Featurization Settings
Step 9
Under the Featurization, select what columns you want to include or if you don’t want to. Here, all the remaining columns are all included as features for automated learning.
Validation and Testing
Step 10
Under validate and test, let us set to Auto with no test dataset required. This is basically an optional step to provide our own validation and test dataset. If you wanted to, you could have split the initial dataset for training and evaluation and used the test dataset here.
Once done, click on Finish.
Experiment Run
Step 11
Now, the experiment is run and we can see it at the status at the Automated ML section.

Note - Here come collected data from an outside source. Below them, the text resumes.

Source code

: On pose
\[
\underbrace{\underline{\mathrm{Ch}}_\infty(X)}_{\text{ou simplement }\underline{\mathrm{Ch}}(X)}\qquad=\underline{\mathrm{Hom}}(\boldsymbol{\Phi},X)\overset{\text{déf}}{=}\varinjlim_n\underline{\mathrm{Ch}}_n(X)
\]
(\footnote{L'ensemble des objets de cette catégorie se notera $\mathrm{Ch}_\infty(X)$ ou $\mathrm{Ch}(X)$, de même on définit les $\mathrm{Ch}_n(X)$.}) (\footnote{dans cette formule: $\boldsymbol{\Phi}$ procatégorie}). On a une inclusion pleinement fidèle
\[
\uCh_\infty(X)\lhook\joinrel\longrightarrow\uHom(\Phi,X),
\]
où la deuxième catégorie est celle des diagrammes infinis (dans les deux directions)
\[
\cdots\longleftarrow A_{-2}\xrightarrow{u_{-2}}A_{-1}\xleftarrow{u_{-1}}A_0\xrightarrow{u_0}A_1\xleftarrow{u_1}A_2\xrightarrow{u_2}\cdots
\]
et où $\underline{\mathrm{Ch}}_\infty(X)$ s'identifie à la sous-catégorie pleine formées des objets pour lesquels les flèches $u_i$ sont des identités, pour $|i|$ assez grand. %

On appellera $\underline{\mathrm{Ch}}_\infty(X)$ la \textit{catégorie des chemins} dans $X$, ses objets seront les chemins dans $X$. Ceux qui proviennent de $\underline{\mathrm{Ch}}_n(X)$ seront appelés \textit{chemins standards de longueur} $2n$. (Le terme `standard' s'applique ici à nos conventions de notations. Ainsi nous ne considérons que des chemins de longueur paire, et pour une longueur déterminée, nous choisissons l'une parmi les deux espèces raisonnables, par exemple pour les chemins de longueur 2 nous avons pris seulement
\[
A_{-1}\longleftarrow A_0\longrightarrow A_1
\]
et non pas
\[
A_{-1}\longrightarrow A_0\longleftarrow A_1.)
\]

We can explore the cluster note status from Compute and the update of the experiments of the different algorithms we choose under Models in Automated ML.

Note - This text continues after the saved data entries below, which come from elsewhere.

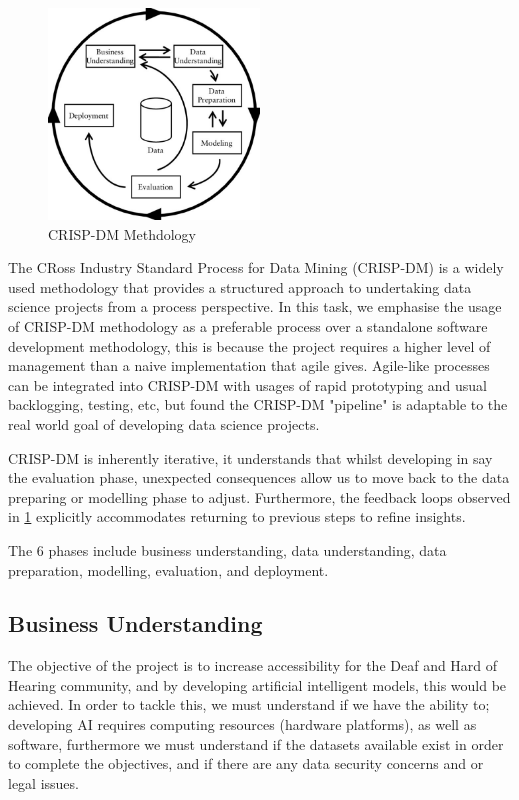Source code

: \documentclass[preprint,11pt,review,authoryear]{elsarticle}
\begin{document}
\begin{figure}[h]
    \centering
    \includegraphics[width=0.5\textwidth]{images/CRISP-DM-process-model_W640.jpg}
    \caption{CRISP-DM Methdology \cite{lofstromUtilizingDiversityPerformance2009}}
    \label{fig:CRISP-DM Methdology}
\end{figure}

The CRoss Industry Standard Process for Data Mining (CRISP-DM) is a widely used methodology that provides a structured approach to undertaking data science projects from a process perspective. In this task, we emphasise the usage of CRISP-DM methodology as a preferable process over a standalone software development methodology, this is because the project requires a higher level of management than a naive implementation that agile gives. Agile-like processes can be integrated into CRISP-DM with usages of rapid prototyping and usual backlogging, testing, etc, but found the CRISP-DM "pipeline" is adaptable to the real world goal of developing data science projects.

CRISP-DM is inherently iterative, it understands that whilst developing in say the evaluation phase, unexpected consequences allow us to move back to the data preparing or modelling phase to adjust. Furthermore, the feedback loops observed in \ref{fig:CRISP-DM Methdology} explicitly accommodates returning to previous steps to refine insights. 

The 6 phases include business understanding, data understanding, data preparation, modelling, evaluation, and deployment.

\subsection{Business Understanding}

The objective of the project is to increase accessibility for the Deaf and Hard of Hearing community, and by developing artificial intelligent models, this would be achieved. In order to tackle this, we must understand if we have the ability to; developing AI requires computing resources (hardware platforms), as well as software, furthermore we must understand if the datasets available exist in order to complete the objectives, and if there are any data security concerns and or legal issues.
\end{document}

Here, we can we see the normalized root mean error values, samplings, time for which it was run and different hyperparameters.
Best Model Summary
Step 12
Finally, as the model stops after the training time, we can obtain the names of the best algorithms. Here, its SparseNormalizer and RandomForest. We can see the normalized room mean squared error value is 0.08652 which is better than other algorithms in comparison.

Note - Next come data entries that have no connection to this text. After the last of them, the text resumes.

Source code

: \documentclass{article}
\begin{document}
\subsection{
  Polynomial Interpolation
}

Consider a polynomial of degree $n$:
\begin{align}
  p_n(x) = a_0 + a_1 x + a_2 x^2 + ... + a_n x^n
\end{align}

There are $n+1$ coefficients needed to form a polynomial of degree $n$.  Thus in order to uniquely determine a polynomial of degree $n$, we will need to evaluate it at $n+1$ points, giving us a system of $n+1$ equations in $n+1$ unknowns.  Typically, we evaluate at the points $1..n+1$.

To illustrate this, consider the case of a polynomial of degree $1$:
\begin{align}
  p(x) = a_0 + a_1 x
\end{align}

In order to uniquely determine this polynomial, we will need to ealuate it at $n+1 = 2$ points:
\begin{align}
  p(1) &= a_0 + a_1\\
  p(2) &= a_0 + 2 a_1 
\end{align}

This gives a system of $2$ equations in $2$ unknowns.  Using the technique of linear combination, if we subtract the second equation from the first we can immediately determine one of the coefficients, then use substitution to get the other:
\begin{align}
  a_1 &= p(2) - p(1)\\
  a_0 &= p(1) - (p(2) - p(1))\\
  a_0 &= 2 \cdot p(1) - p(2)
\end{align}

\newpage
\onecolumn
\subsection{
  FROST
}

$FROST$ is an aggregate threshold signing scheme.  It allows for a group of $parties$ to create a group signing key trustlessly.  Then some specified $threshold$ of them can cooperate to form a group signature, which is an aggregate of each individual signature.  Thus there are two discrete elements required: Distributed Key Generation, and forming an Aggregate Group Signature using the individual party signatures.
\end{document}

We can also view the hyperparameters details with data transformation and training algorithms code.
Data transformation:
{
"class_name": "SparseNormalizer",
"module": "automl.client.core.common.model_wrappers",
"param_args": [],
"param_kwargs": {
"norm": "max"
},
"prepared_kwargs": {},
"spec_class": "preproc"
}
Training algorithm:
{
"class_name": "RandomForestRegressor",
"module": "sklearn.ensemble",
"param_args": [],
"param_kwargs": {
"bootstrap": false,
"criterion": "mse",
"max_features": 0.4,
"min_samples_leaf": 0.001953125,
"min_samples_split": 0.005285388593079247,
"n_estimators": 25
},
"prepared_kwargs": {},
"spec_class": "sklearn"
}
Visualization
Step 13
We can also view the run metrics and plot the graph for different error value, predicted values, residuals and explained variance.
Graph: Residual Histogram - Bin Count VS Residuals
Also, we can view the Data Transformation graph of the algorithms with the illustration of data preprocessing, scaling techniques and feature engineering which the Azure Automated ML used to generate the best model.
Test Model
Step 14
We can also click on Test Results, select the compute cluster and add in the dataset to test out the output. Remember, this testing dataset should always be different from the one we used to train.
Explanations of Important Features
Step 15
Some of the key functionality provided by Azure Machine Learning is the Aggregate feature importance explanations and visualizations for Automated ML. Here, simply choose the total no of important features you want to visualize and you can see the aggregate feature importance in a chart itself.
Here, we can see RM, NOX, PTRATIO and DIS which represents the average number of rooms per dwelling, nitric oxides concentration, pupil-teacher ratio in town, weighted distance of five Boston employment centers features in the dataset which looks logical.
Also, you can choose the explanation ID and explore other visualizations based upon each features too. Here, I’ve selected RM and Index and Y and X value respectively.
We can also see the global importance graph with each for the Top K Features in order. Here, I’ve selected 8 and we can see the 8 feature columns which is highly responsible for the prediction.
We can also view the model performance and evaluate it and see it through the graph.
Delete Resource
Step 16
Once, we are done with the use of the resources and our work is done, make sure you delete all the resources from the Azure Portal to save yourself from any charges to incur.
Click on Delete resource group and retype your resource name and then click on Delete.
Conclusion
Thus, in this article, we learned about Automated ML. We explored the Automated ML functionality offered by Azure Machine Learning Studio and went through a step-by-step process to implement Regression on Boston Housing Dataset. We used various algorithms such as Random Forest, Light GBM, XGBoost and Fast Linear Regressor. We then got our best algorithm and visualized the most important features using the Aggregator functionality. With this, we’ve learned to perform simultaneous processing of numerous algorithms for automated machine learning in Azure Machine Learning Studio to produce the best result.